As hard-wired as any Application Specific Integrated Circuit it seems the Infosec community can't go a week without some ruckas. This holiday it's Russian ElcomSoft and their Forensic DiskDecryptor tool. Yours for only $299! (or £300 if you read El Reg) which makes it between 9,131 & 14,813 Rubles at today's rate.
This tool can reportedly grab encryption keys from memory thereby upsetting users of BitLocker, PGP, TrueCrypt. Another tool (Passware Forensic Kit) adds FileVault2 to the list.
However, some guy called Bruce didn't believe it was 'all that', causing the following reaction:
This SpiderLabs post is only concerned with my own unique BitLocker bypass technique, allow me to lighten the mood somewhat and jump right in, to April 2009 to be precise.
We don't need no steenkin' tools (and other movie references)
O.K. BitLocker has a number of known (mostly theoretical) vulnerabilities but arguably the most critical, only seems to have been acknowledged by Microsoft themselves.
What if I told you I could access Mr Bean's encrypted laptop by ambushing him with nothing more than a cup of coffee?*
…and that according to Microsoft this is expected behaviour?
Bit Locker is supposed to protect against moving an encrypted drive from one machine to another.
Not necessarily… not if the user never logged out.
Time to clean up
So how did I find this out?
Back in April 2009 and only a month into my probation with SpiderLabs I killed my Trusted Platform Module (TPM) and BitLocker enabled Vista laptop with drain cleaner.

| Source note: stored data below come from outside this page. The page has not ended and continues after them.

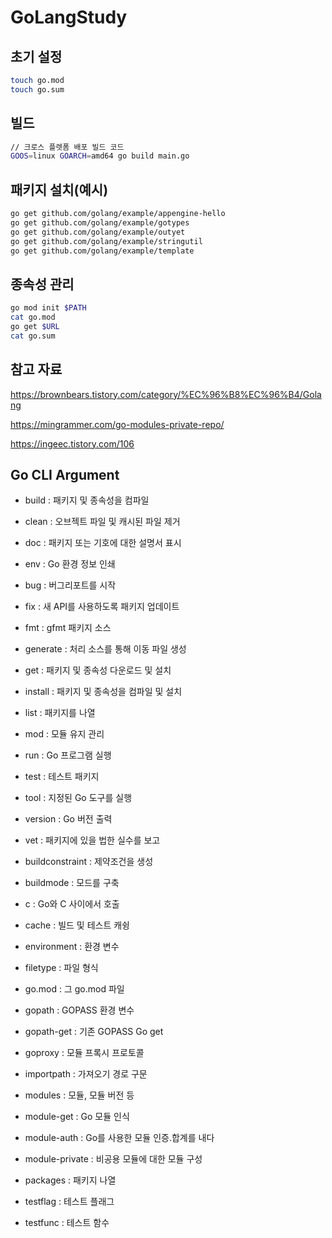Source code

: # GoLangStudy

## 초기 설정

```sh
touch go.mod
touch go.sum
```

## 빌드

```sh
// 크로스 플렛폼 배포 빌드 코드
GOOS=linux GOARCH=amd64 go build main.go
```

## 패키지 설치(예시)

```sh
go get github.com/golang/example/appengine-hello
go get github.com/golang/example/gotypes
go get github.com/golang/example/outyet
go get github.com/golang/example/stringutil
go get github.com/golang/example/template
```

## 종속성 관리

```sh
go mod init $PATH
cat go.mod
go get $URL
cat go.sum
```

## 참고 자료

https://brownbears.tistory.com/category/%EC%96%B8%EC%96%B4/Golang

https://mingrammer.com/go-modules-private-repo/

https://ingeec.tistory.com/106

## Go CLI Argument

- build : 패키지 및 종속성을 컴파일
- clean : 오브젝트 파일 및 캐시된 파일 제거
- doc : 패키지 또는 기호에 대한 설명서 표시
- env : Go 환경 정보 인쇄
- bug : 버그리포트를 시작
- fix : 새 API를 사용하도록 패키지 업데이트
- fmt : gfmt 패키지 소스
- generate : 처리 소스를 통해 이동 파일 생성
- get : 패키지 및 종속성 다운로드 및 설치
- install : 패키지 및 종속성을 컴파일 및 설치
- list : 패키지를 나열
- mod : 모듈 유지 관리
- run : Go 프로그램 실행
- test : 테스트 패키지
- tool : 지정된 Go 도구를 실행
- version : Go 버전 출력
- vet : 패키지에 있을 법한 실수를 보고

- buildconstraint : 제약조건을 생성
- buildmode : 모드를 구축
- c : Go와 C 사이에서 호출
- cache : 빌드 및 테스트 캐슁
- environment : 환경 변수
- filetype : 파일 형식
- go.mod : 그 go.mod 파일
- gopath : GOPASS 환경 변수
- gopath-get : 기존 GOPASS Go get
- goproxy : 모듈 프록시 프로토콜
- importpath : 가져오기 경로 구문
- modules : 모듈, 모듈 버전 등
- module-get : Go 모듈 인식
- module-auth : Go를 사용한 모듈 인증.합계를 내다
- module-private : 비공용 모듈에 대한 모듈 구성
- packages : 패키지 나열
- testflag : 테스트 플래그
- testfunc : 테스트 함수
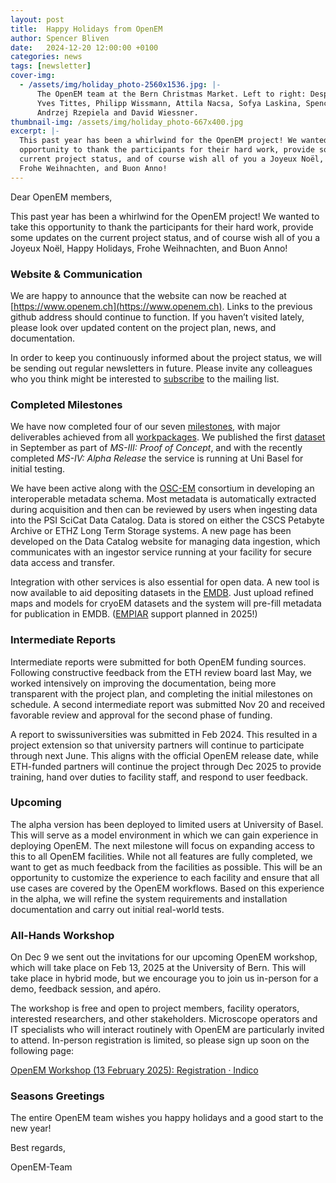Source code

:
 ```yaml
---
layout: post
title:  Happy Holidays from OpenEM
author: Spencer Bliven
date:   2024-12-20 12:00:00 +0100
categories: news
tags: [newsletter]
cover-img:
  - /assets/img/holiday_photo-2560x1536.jpg: |-
      The OpenEM team at the Bern Christmas Market. Left to right: Despina Adamopoulou,
      Yves Tittes, Philipp Wissmann, Attila Nacsa, Sofya Laskina, Spencer Bliven,
      Andrzej Rzepiela and David Wiessner.
thumbnail-img: /assets/img/holiday_photo-667x400.jpg
excerpt: |-
  This past year has been a whirlwind for the OpenEM project! We wanted to take this
  opportunity to thank the participants for their hard work, provide some updates on the
  current project status, and of course wish all of you a Joyeux Noël, Happy Holidays,
  Frohe Weihnachten, and Buon Anno!
---
```


Dear OpenEM members,

This past year has been a whirlwind for the OpenEM project! We wanted to take this
opportunity to thank the participants for their hard work, provide some updates on the
current project status, and of course wish all of you a Joyeux Noël, Happy Holidays,
Frohe Weihnachten, and Buon Anno!

### Website & Communication

We are happy to announce that the website can now be reached at [https://www.openem.ch](https://www.openem.ch). Links to the previous github address should continue to function. If you haven’t visited lately, please look over updated content on the project plan, news, and documentation.

In order to keep you continuously informed about the project status, we will be sending out regular newsletters in future. Please invite any colleagues who you think might be interested to [subscribe](https://psilists.ethz.ch/sympa/subscribe/openem-members?previous_action=info) to the mailing list.

### Completed Milestones

We have now completed four of our seven [milestones](/timeline/), with major deliverables achieved from all [workpackages](/deliverables/). We published the first [dataset](https://doi.psi.ch/detail/10.16907%2Fa2ab7849-5de7-4e7f-8286-72ec73089ca8) in September as part of *MS-III: Proof of Concept*, and with the recently completed *MS-IV: Alpha Release* the service is running at Uni Basel for initial testing.

We have been active along with the [OSC-EM](https://github.com/osc-em) consortium in developing an interoperable metadata schema. Most metadata is automatically extracted during acquisition and then can be reviewed by users when ingesting data into the PSI SciCat Data Catalog. Data is stored on either the CSCS Petabyte Archive or ETHZ Long Term Storage systems. A new page has been developed on the Data Catalog website for managing data ingestion, which communicates with an ingestor service running at your facility for secure data access and transfer.

Integration with other services is also essential for open data. A new tool is now available to aid depositing datasets in the [EMDB](https://www.ebi.ac.uk/emdb/). Just upload refined maps and models for cryoEM datasets and the system will pre-fill metadata for publication in EMDB. ([EMPIAR](https://www.ebi.ac.uk/empiar/) support planned in 2025!)

### Intermediate Reports

Intermediate reports were submitted for both OpenEM funding sources. Following constructive feedback from the ETH review board last May, we worked intensively on improving the documentation, being more transparent with the project plan, and completing the initial milestones on schedule. A second intermediate report was submitted Nov 20 and received favorable review and approval for the second phase of funding.

A report to swissuniversities was submitted in Feb 2024. This resulted in a project extension so that university partners will continue to participate through next June. This aligns with the official OpenEM release date, while ETH-funded partners will continue the project through Dec 2025 to provide training, hand over duties to facility staff, and respond to user feedback.

### Upcoming

The alpha version has been deployed to limited users at University of Basel. This will serve as a model environment in which we can gain experience in deploying OpenEM. The next milestone will focus on expanding access to this to all OpenEM facilities. While not all features are fully completed, we want to get as much feedback from the facilities as possible. This will be an opportunity to customize the experience to each facility and ensure that all use cases are covered by the OpenEM workflows. Based on this experience in the alpha, we will refine the system requirements and installation documentation and carry out initial real-world tests.

### All-Hands Workshop

On Dec 9 we sent out the invitations for our upcoming OpenEM workshop, which will take place on Feb 13, 2025 at the University of Bern. This will take place in hybrid mode, but we encourage you to join us in-person for a demo, feedback session, and apéro.

The workshop is free and open to project members, facility operators, interested researchers, and other stakeholders. Microscope operators and IT specialists who will interact routinely with OpenEM are particularly invited to attend. In-person registration is limited, so please sign up soon on the following page:

[OpenEM Workshop (13 February 2025): Registration · Indico](https://indico.psi.ch/event/16514/registrations/2442/)

### Seasons Greetings

The entire OpenEM team wishes you happy holidays and a good start to the new year!

Best regards,

OpenEM-Team
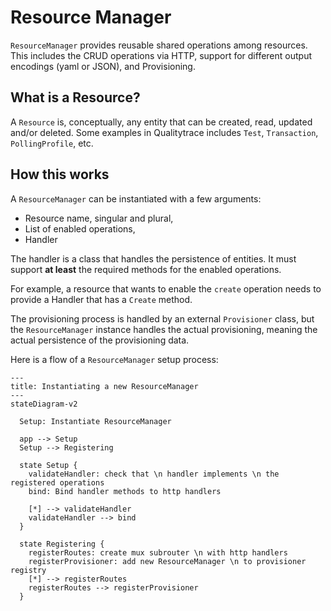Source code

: # Resource Manager

`ResourceManager` provides reusable shared operations among resources. This includes the CRUD operations via HTTP, support for different output encodings (yaml or JSON), and Provisioning.


## What is a Resource?

A `Resource` is, conceptually, any entity that can be created, read, updated and/or deleted.
Some examples in Qualitytrace includes `Test`, `Transaction`, `PollingProfile`, etc.

## How this works

A `ResourceManager` can be instantiated with a few arguments: 
- Resource name, singular and plural,
- List of enabled operations,
- Handler

The handler is a class that handles the persistence of entities. It must support **at least** the required methods for the enabled operations.

For example, a resource that wants to enable the `create` operation needs to provide a Handler that has a `Create` method.

The provisioning process is handled by an external `Provisioner` class, but the `ResourceManager` instance handles the actual provisioning, meaning the actual persistence of the provisioning data.

Here is a flow of a `ResourceManager` setup process:

```mermaid
---
title: Instantiating a new ResourceManager
---
stateDiagram-v2

  Setup: Instantiate ResourceManager
  
  app --> Setup
  Setup --> Registering
  
  state Setup {
    validateHandler: check that \n handler implements \n the registered operations
    bind: Bind handler methods to http handlers
    
    [*] --> validateHandler
    validateHandler --> bind
  }

  state Registering {
    registerRoutes: create mux subrouter \n with http handlers
    registerProvisioner: add new ResourceManager \n to provisioner registry
    [*] --> registerRoutes
    registerRoutes --> registerProvisioner
  }

```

The laptop was logged in on the kitchen table when I decided to unblock the shower during my lunch break. The drain cleaner which had been left to do it's work for 24 hours had failed, so using a springy pipe cleaner designed for the purpose, the blockage was removed… along with the cheap 'push to fit' plumbing. I should perhaps mention that this was a recently installed bathroom to replace the previously leaky bath/shower and the reason why there was no ceiling in the kitchen. Consequently all the drain cleaner and water poured directly onto the kitchen table and laptop below… (Sorry Nick!)
I imagine CSI forensic investigators can tell you the same thing. A few inches of fluid can go a long way. The laptop had shorted out and the drain cleaner had already started to melt the keyboard. Pulling out the now dead power supply and racing to extract the hard drive seemed my only hope.
I never did mind the little things
Had I saved my Bitlocker encryption keys? Where? A call to IT Support told me they didn't have them. A few deep breaths and they were recovered from a logical place. Now I just needed a SATA docking device to read the disk. A quick trip to the local electronic store and normal service could resume. Well, not quite. Real world instructions for BitLocker are not exactly forthcoming. After much frustrated hunting around umpteen Microsoft web pages and blog posts I had the necessary manage-bde.exe and instructions. I needn't have bothered.
Bitlocker was aware there was an issue as demonstrated by the exclamation mark over the UNLOCKED padlock icon.
Imagine my surprise when powering up the now external 'BitLocker To Go' hard drive and witnessing all my files still in clear-text.
"When BitLocker is suspended, BitLocker keeps the data encrypted but encrypts the BitLocker volume master key with a clear key." – Is that so?
More digging around the documentation did finally reveal that yes, Microsoft knows that the system must be logged out "gracefully" for encryption to work.
So keep this in mind should someone 'accidentally' spill coffee (or drain cleaner) on your laptop when in your local coffee shop or airport.
Summary: Tools to 'bypass' BitLocker
*Ronin – Robert de Niro's character ambushed Sean Bean's character with a cup of coffee.